About this task:
From the first line of the entries below through the line bearing "## Séance 3", write out each line exactly. Omit pictures.

Raw data below:

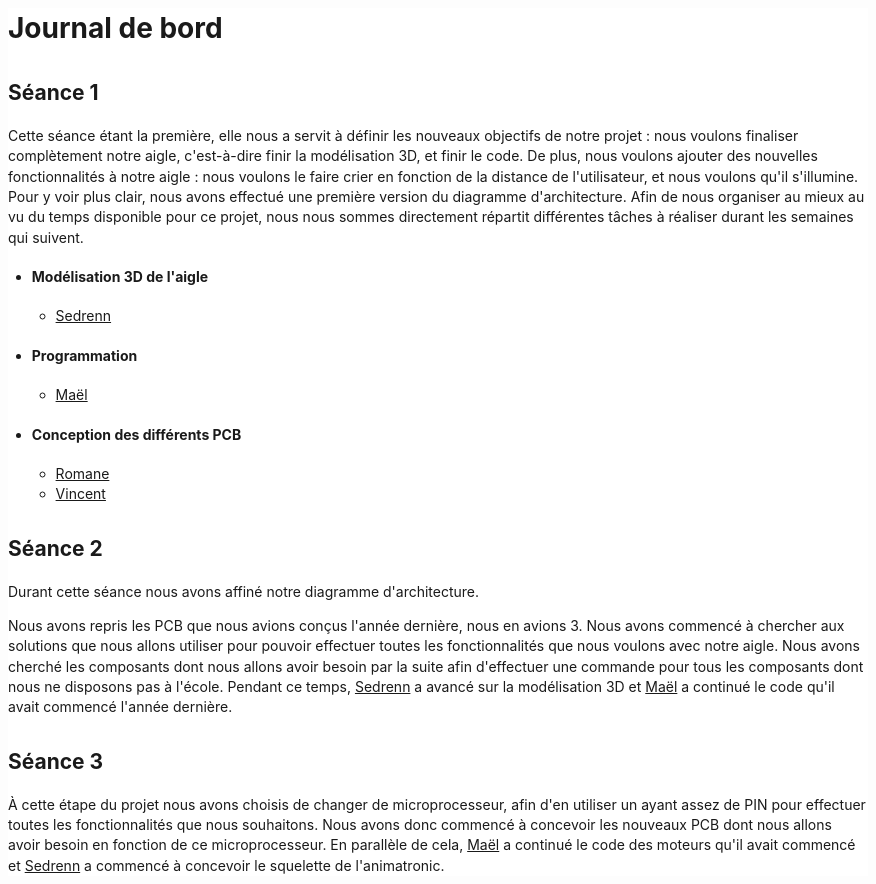 








# Journal de bord

## Séance 1
   Cette séance étant la première, elle nous a servit à définir les nouveaux objectifs de notre projet : nous voulons finaliser complètement notre aigle, c'est-à-dire finir la modélisation 3D, et finir le code. De plus, nous voulons ajouter des nouvelles fonctionnalités à notre aigle : nous voulons le faire crier en fonction de la distance de l'utilisateur, et nous voulons qu'il s'illumine. Pour y voir plus clair, nous avons effectué une première version du diagramme d'architecture. Afin de nous organiser au mieux au vu du temps disponible pour ce projet, nous nous sommes directement répartit différentes tâches à réaliser durant les semaines qui suivent.
   * #### Modélisation 3D de l'aigle
        * [Sedrenn](https://github.com/mael-lukas/2324_Projet1AB_Animatronic/tree/main?tab=readme-ov-file#sedrenn-labrousse)
   * #### Programmation 
        * [Maël](https://github.com/mael-lukas/2324_Projet1AB_Animatronic/tree/main?tab=readme-ov-file#ma%C3%ABl-lukas)
   * #### Conception des différents PCB
        * [Romane](https://github.com/mael-lukas/2324_Projet1AB_Animatronic/tree/main?tab=readme-ov-file#romane-ponthieu)
        * [Vincent](https://github.com/mael-lukas/2324_Projet1AB_Animatronic/tree/main?tab=readme-ov-file#vincent-fernandes)
    

## Séance 2
   Durant cette séance nous avons affiné notre diagramme d'architecture.

   Nous avons repris les PCB que nous avions conçus l'année dernière, nous en avions 3. Nous avons commencé à chercher aux solutions que nous allons utiliser pour pouvoir effectuer toutes les fonctionnalités que nous voulons avec notre aigle. Nous avons cherché les composants dont nous allons avoir besoin par la suite afin d'effectuer une commande pour tous les composants dont nous ne disposons pas à l'école. 
   Pendant ce temps, [Sedrenn](https://github.com/mael-lukas/2324_Projet1AB_Animatronic/tree/main?tab=readme-ov-file#sedrenn-labrousse) a avancé sur la modélisation 3D et [Maël](https://github.com/mael-lukas/2324_Projet1AB_Animatronic/tree/main?tab=readme-ov-file#ma%C3%ABl-lukas) a continué le code qu'il avait commencé l'année dernière.

   
## Séance 3
   À cette étape du projet nous avons choisis de changer de microprocesseur, afin d'en utiliser un ayant assez de PIN pour effectuer toutes les fonctionnalités que nous souhaitons. Nous avons donc commencé à concevoir les nouveaux PCB dont nous allons avoir besoin en fonction de ce microprocesseur.
  En parallèle de cela, [Maël](https://github.com/mael-lukas/2324_Projet1AB_Animatronic/tree/main?tab=readme-ov-file#ma%C3%ABl-lukas) a continué le code des moteurs qu'il avait commencé et [Sedrenn](https://github.com/mael-lukas/2324_Projet1AB_Animatronic/tree/main?tab=readme-ov-file#sedrenn-labrousse) a commencé à concevoir le squelette de l'animatronic.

End of Raw data.

Answer to the exercise:
# Journal de bord

## Séance 1
   Cette séance étant la première, elle nous a servit à définir les nouveaux objectifs de notre projet : nous voulons finaliser complètement notre aigle, c'est-à-dire finir la modélisation 3D, et finir le code. De plus, nous voulons ajouter des nouvelles fonctionnalités à notre aigle : nous voulons le faire crier en fonction de la distance de l'utilisateur, et nous voulons qu'il s'illumine. Pour y voir plus clair, nous avons effectué une première version du diagramme d'architecture. Afin de nous organiser au mieux au vu du temps disponible pour ce projet, nous nous sommes directement répartit différentes tâches à réaliser durant les semaines qui suivent.
   * #### Modélisation 3D de l'aigle
        * [Sedrenn](https://github.com/mael-lukas/2324_Projet1AB_Animatronic/tree/main?tab=readme-ov-file#sedrenn-labrousse)
   * #### Programmation 
        * [Maël](https://github.com/mael-lukas/2324_Projet1AB_Animatronic/tree/main?tab=readme-ov-file#ma%C3%ABl-lukas)
   * #### Conception des différents PCB
        * [Romane](https://github.com/mael-lukas/2324_Projet1AB_Animatronic/tree/main?tab=readme-ov-file#romane-ponthieu)
        * [Vincent](https://github.com/mael-lukas/2324_Projet1AB_Animatronic/tree/main?tab=readme-ov-file#vincent-fernandes)
    

## Séance 2
   Durant cette séance nous avons affiné notre diagramme d'architecture.

   Nous avons repris les PCB que nous avions conçus l'année dernière, nous en avions 3. Nous avons commencé à chercher aux solutions que nous allons utiliser pour pouvoir effectuer toutes les fonctionnalités que nous voulons avec notre aigle. Nous avons cherché les composants dont nous allons avoir besoin par la suite afin d'effectuer une commande pour tous les composants dont nous ne disposons pas à l'école. 
   Pendant ce temps, [Sedrenn](https://github.com/mael-lukas/2324_Projet1AB_Animatronic/tree/main?tab=readme-ov-file#sedrenn-labrousse) a avancé sur la modélisation 3D et [Maël](https://github.com/mael-lukas/2324_Projet1AB_Animatronic/tree/main?tab=readme-ov-file#ma%C3%ABl-lukas) a continué le code qu'il avait commencé l'année dernière.

   
## Séance 3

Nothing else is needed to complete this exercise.